Mitigating Non-Markovian and Coherent Errors Using Quantum Process Tomography of Proxy States

TL;DR

This paper compares bosonic error correction codes, develops a proxy-based error mitigation technique using quantum process tomography, and demonstrates its effectiveness in reducing non-Markovian and coherent errors in quantum systems.

Contribution

It introduces a novel proxy state method for error mitigation and compares the performance of bosonic error correction codes, highlighting the dual rail code's superiority.

Findings

Dual rail code outperforms other bosonic codes under typical errors.

Proxy-based error mitigation effectively reduces noise without disturbing the quantum circuit.

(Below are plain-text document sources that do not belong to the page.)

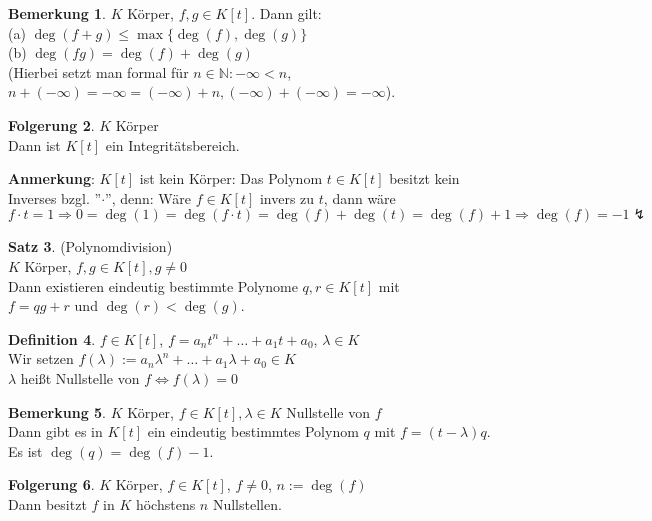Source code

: \documentclass[10pt,a4paper,numbers=endperiod]{scrartcl}
\theoremstyle{definition}
\newtheorem{satz}{Satz}[section]
\newtheorem{defi}[satz]{Definition}
\newtheorem{bem}[satz]{Bemerkung}
\newtheorem{folg}[satz]{Folgerung}
\begin{document}
\begin{bem}
	$K$ Körper, $f,g \in K[t]$. Dann gilt: \\
	(a) $\deg(f+g) \leq \max\{\deg(f), \deg(g)\}$\\
	(b) $\deg(fg)= \deg(f)+ \deg(g)$\\
	(Hierbei setzt man formal für $n \in \mathbb{N}: -\infty < n$, $n+(-\infty)=-\infty = (-\infty) +n, (-\infty)+(-\infty)= -\infty$).
\end{bem}

\begin{folg}
	$K$ Körper\\
	Dann ist $K[t]$ ein Integritätsbereich.
\end{folg}

\textbf{Anmerkung}: $K[t]$ ist kein Körper: Das Polynom $t \in K[t]$ besitzt kein Inverses bzgl. ''$\cdot$'', denn: Wäre $f \in K[t]$ invers zu $t$, dann wäre $f \cdot t = 1 \Rightarrow 0 = \deg(1) = \deg(f \cdot t) = \deg(f) + \deg(t) = \deg(f) + 1 \Rightarrow \deg(f) = -1 \lightning$ 

\begin{satz}
	(Polynomdivision)\\
	$K$ Körper, $f,g \in K[t], g \neq 0$\\
	Dann existieren eindeutig bestimmte Polynome $q,r \in K[t]$ mit\\
	$ f = qg+r$ und $\deg(r) < \deg(g)$.
\end{satz}

\begin{defi}
	$f \in K[t]$, $f= a_nt^n+ \dots +a_1t+a_0$, $\lambda \in K$\\
	Wir setzen $f(\lambda) := a_n\lambda^n+ \dots +a_1\lambda+a_0 \in K$\\
	$\lambda$ heißt Nullstelle von $f \Leftrightarrow f(\lambda)=0$
\end{defi}

\begin{bem}
	$K$ Körper, $f \in K[t], \lambda \in K$ Nullstelle von $f$\\
	Dann gibt es in $K[t]$ ein eindeutig bestimmtes Polynom $q$ mit $f = (t-\lambda)q$.\\
	Es ist $\deg(q)= \deg(f)-1$.
\end{bem}

\begin{folg}
	$K$ Körper, $f \in K[t]$, $f \neq 0$, $n:= \deg(f)$\\
	Dann besitzt $f$ in $K$ höchstens $n$ Nullstellen. 
\end{folg}
\end{document}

Numerical results validate the affine map approach for error inference and correction.

Abstract

Detecting mitigating and correcting errors in quantum control is among the most pertinent contemporary problems in quantum technologies. We consider three of the most common bosonic error correction codes -- the CLY, binomial and dual rail and compare their performance under typical errors in bosonic systems. We find that the dual rail code shows the best performance. We also develop a new technique for error mitigation in quantum control. We consider a quantum system with large Hilbert space dimension, e.g., a qudit or a multi-qubit system and construct two $2- $ dimensional subspaces -- a code space, $\mathcal C = \text{span}\{|\bar{0}\rangle, |\bar{1}\rangle\}$ where the logical qubit is encoded and a ``proxy'' space $\mathcal P = \text{span}\{|\bar{0}'\rangle, |\bar{1}'\rangle\}$. While the qubit (i.e., $\mathcal C$) can be a part of a quantum circuit, the proxy (i.e., $\mathcal P$) remains idle. In the absence of errors, the quantum state of the proxy qubit does not evolve in time. If $\mathcal E$ is an error channel acting on the full system, we consider its projections on $\mathcal C$ and $\mathcal P$ represented as pauli transfer matrices $T_{\mathcal E}$ and $T'_{\mathcal E}$ respectively. Under reasonable assumptions regarding the origin of the errors, $T_{\mathcal E}$ can be inferred from $T'_{\mathcal E}$ acting on the proxy qubit and the latter can be measured without affecting the qubit. The latter can be measured while the qubit is a part of a quantum circuit because, one can perform simultaneous measurements on the logical and the proxy qubits. We use numerical data to learn an \textit{affine map} $\phi$ such that $T_{\mathcal E} \approx \phi(T'_{\mathcal E})$. We also show that the inversion of a suitable proxy space's logical pauli transfer matrix can effectively mitigate the noise on the two modes bosonic system or two qudits system.